### Data records
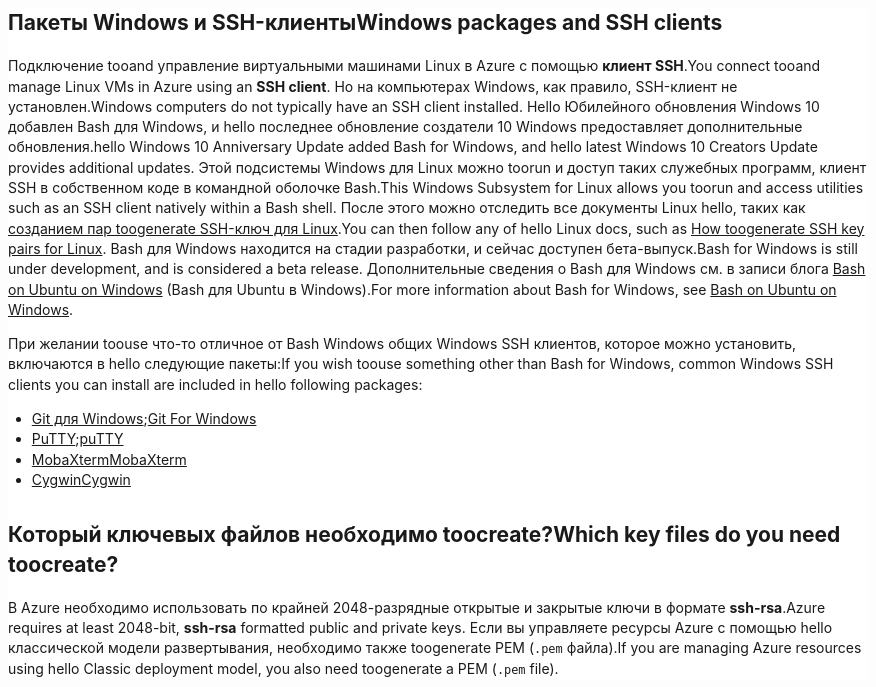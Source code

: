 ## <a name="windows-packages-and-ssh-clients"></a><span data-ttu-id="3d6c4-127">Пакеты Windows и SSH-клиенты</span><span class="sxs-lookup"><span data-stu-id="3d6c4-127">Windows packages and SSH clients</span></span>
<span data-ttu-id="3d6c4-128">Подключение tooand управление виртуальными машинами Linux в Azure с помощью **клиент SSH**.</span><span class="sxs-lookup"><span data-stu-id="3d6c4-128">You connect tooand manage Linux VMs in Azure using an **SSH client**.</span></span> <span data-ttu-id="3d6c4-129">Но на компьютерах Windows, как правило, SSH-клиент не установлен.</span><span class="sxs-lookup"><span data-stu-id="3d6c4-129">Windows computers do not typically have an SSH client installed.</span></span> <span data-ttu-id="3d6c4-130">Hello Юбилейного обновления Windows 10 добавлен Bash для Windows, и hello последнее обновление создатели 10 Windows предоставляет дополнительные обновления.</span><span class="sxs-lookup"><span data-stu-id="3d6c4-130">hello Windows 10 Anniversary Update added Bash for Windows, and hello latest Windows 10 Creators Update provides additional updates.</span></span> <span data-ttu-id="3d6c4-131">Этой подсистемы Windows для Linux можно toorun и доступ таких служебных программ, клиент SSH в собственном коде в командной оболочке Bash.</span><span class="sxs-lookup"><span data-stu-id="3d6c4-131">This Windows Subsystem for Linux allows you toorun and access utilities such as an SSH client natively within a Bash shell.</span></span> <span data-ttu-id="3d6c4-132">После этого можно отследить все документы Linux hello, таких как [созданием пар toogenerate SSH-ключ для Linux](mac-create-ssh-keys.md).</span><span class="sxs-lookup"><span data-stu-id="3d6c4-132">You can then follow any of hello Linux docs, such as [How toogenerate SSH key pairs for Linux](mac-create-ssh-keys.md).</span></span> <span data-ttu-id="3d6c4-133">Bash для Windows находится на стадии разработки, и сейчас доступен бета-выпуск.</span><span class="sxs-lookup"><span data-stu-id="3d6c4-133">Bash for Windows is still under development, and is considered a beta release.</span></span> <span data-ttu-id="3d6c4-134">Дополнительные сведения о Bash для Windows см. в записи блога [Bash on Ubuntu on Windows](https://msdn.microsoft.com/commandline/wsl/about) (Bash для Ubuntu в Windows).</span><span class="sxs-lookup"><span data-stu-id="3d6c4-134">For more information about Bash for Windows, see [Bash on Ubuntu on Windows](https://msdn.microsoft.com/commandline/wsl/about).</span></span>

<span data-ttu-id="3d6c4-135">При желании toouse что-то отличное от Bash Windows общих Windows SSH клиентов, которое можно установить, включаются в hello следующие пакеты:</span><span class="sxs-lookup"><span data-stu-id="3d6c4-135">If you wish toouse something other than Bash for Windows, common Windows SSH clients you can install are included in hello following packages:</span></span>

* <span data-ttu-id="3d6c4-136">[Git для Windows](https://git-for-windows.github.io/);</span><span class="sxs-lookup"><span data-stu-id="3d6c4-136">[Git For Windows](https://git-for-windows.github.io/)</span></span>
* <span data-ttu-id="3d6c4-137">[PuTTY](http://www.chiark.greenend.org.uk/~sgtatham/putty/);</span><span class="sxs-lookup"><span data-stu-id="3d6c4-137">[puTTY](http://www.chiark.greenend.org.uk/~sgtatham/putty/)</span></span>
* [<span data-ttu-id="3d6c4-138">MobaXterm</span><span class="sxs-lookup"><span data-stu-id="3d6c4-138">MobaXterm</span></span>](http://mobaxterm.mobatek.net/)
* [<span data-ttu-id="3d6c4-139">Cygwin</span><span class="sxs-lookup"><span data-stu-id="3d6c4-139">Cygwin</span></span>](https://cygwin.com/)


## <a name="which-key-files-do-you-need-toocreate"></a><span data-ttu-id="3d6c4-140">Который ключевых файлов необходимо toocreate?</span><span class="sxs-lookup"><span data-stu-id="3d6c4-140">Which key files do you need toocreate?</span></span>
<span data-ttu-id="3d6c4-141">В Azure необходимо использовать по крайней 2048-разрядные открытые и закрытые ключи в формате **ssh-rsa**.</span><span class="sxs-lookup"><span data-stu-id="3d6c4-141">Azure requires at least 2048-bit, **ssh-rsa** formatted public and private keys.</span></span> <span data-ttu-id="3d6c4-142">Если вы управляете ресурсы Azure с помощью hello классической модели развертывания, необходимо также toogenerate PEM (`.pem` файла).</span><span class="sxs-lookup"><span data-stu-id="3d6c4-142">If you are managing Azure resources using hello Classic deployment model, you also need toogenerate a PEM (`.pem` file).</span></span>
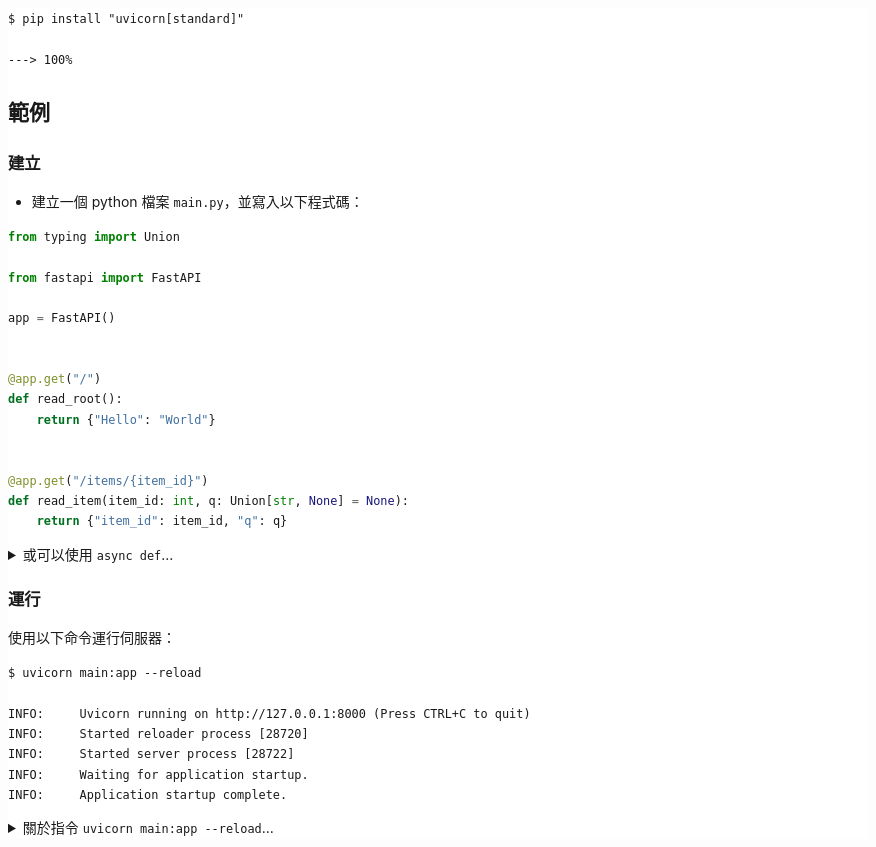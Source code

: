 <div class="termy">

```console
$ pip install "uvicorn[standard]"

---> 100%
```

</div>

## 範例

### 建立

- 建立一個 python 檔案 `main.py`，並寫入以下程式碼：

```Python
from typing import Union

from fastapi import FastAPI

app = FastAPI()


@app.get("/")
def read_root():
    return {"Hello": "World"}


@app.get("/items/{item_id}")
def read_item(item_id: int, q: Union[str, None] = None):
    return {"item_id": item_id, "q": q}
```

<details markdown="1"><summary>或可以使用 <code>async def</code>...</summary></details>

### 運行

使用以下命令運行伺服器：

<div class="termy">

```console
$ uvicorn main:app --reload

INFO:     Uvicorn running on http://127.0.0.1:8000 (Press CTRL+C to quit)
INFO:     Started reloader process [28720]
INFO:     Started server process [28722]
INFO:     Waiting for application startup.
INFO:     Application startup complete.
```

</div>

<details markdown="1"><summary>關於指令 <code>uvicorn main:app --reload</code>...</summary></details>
---
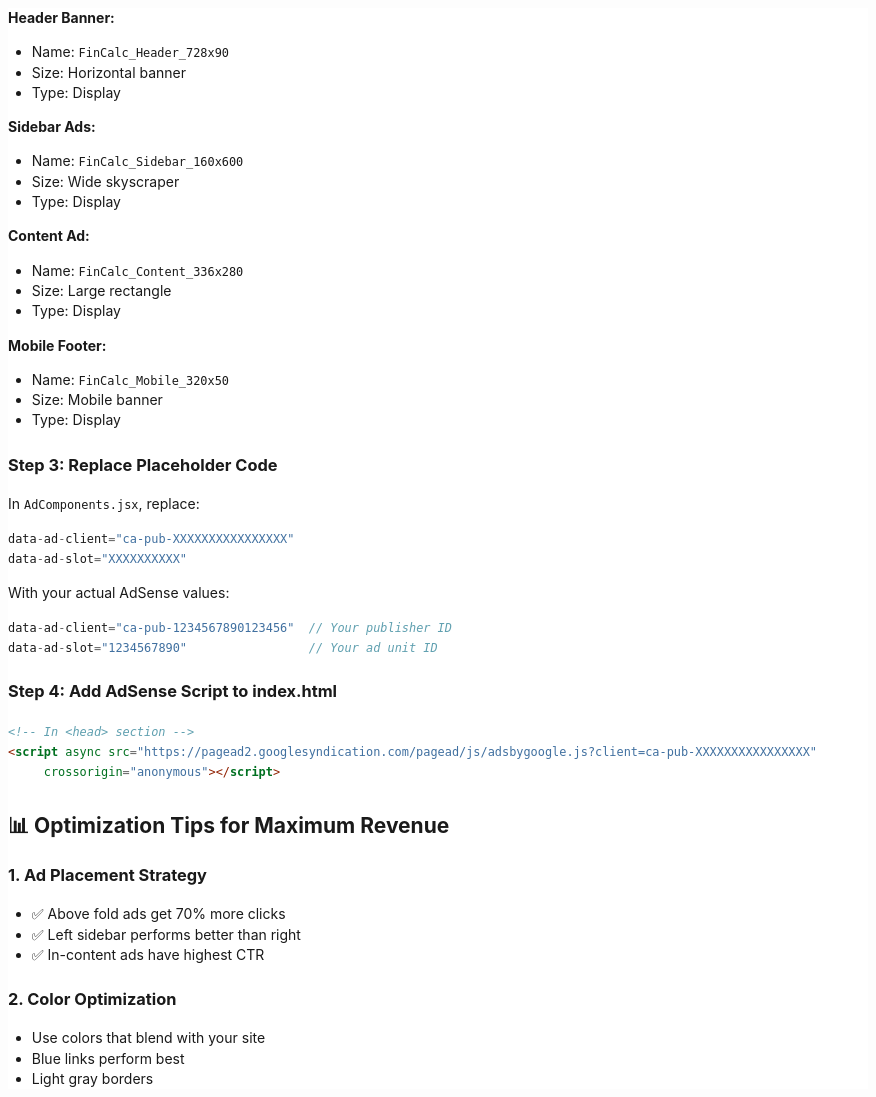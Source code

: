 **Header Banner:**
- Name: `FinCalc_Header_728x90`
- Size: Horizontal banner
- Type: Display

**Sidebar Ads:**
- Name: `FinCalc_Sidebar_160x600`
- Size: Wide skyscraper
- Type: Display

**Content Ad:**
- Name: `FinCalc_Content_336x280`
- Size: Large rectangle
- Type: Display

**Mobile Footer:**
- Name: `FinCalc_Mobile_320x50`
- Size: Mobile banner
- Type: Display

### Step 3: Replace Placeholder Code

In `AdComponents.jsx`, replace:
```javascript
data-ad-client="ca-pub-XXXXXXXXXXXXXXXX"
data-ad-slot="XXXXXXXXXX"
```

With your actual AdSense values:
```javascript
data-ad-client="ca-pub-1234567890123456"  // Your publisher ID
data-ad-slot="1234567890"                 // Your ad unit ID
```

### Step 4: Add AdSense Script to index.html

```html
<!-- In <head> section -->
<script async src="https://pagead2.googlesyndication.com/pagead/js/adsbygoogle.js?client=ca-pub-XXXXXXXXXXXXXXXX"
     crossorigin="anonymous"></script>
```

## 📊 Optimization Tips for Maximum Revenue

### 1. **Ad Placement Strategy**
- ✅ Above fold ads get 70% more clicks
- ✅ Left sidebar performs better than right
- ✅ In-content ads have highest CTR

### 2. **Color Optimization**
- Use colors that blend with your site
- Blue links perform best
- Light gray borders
==
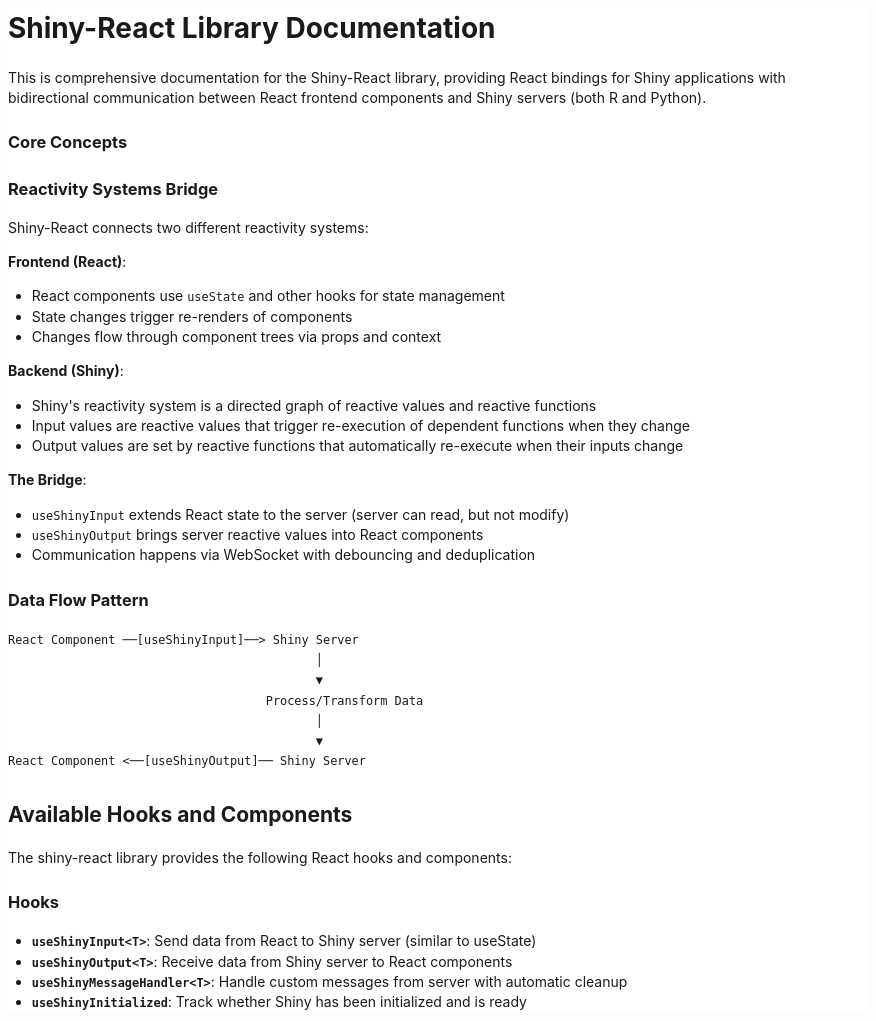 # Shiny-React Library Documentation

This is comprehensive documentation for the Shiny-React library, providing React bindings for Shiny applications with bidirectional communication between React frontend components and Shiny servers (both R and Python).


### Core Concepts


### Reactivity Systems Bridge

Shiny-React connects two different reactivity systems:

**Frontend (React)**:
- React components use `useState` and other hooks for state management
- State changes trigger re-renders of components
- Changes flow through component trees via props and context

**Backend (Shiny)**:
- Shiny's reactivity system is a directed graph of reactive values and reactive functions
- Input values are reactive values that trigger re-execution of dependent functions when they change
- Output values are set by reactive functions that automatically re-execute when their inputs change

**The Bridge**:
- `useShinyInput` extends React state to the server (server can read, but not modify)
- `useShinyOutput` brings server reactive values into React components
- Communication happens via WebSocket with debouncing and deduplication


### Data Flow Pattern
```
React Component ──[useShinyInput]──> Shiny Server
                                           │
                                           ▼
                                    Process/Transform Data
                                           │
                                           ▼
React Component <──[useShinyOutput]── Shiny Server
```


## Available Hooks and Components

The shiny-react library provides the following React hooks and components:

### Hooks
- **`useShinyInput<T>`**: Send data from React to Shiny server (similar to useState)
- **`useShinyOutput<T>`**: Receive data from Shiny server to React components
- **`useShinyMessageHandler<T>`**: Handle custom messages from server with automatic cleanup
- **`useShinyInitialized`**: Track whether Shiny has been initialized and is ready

### What the exercise asks
Which of the lines above hold the string "that"? Copy each one.

### Your response
- Use colors that blend with your site
- Input values are reactive values that trigger re-execution of dependent functions when they change
- Output values are set by reactive functions that automatically re-execute when their inputs change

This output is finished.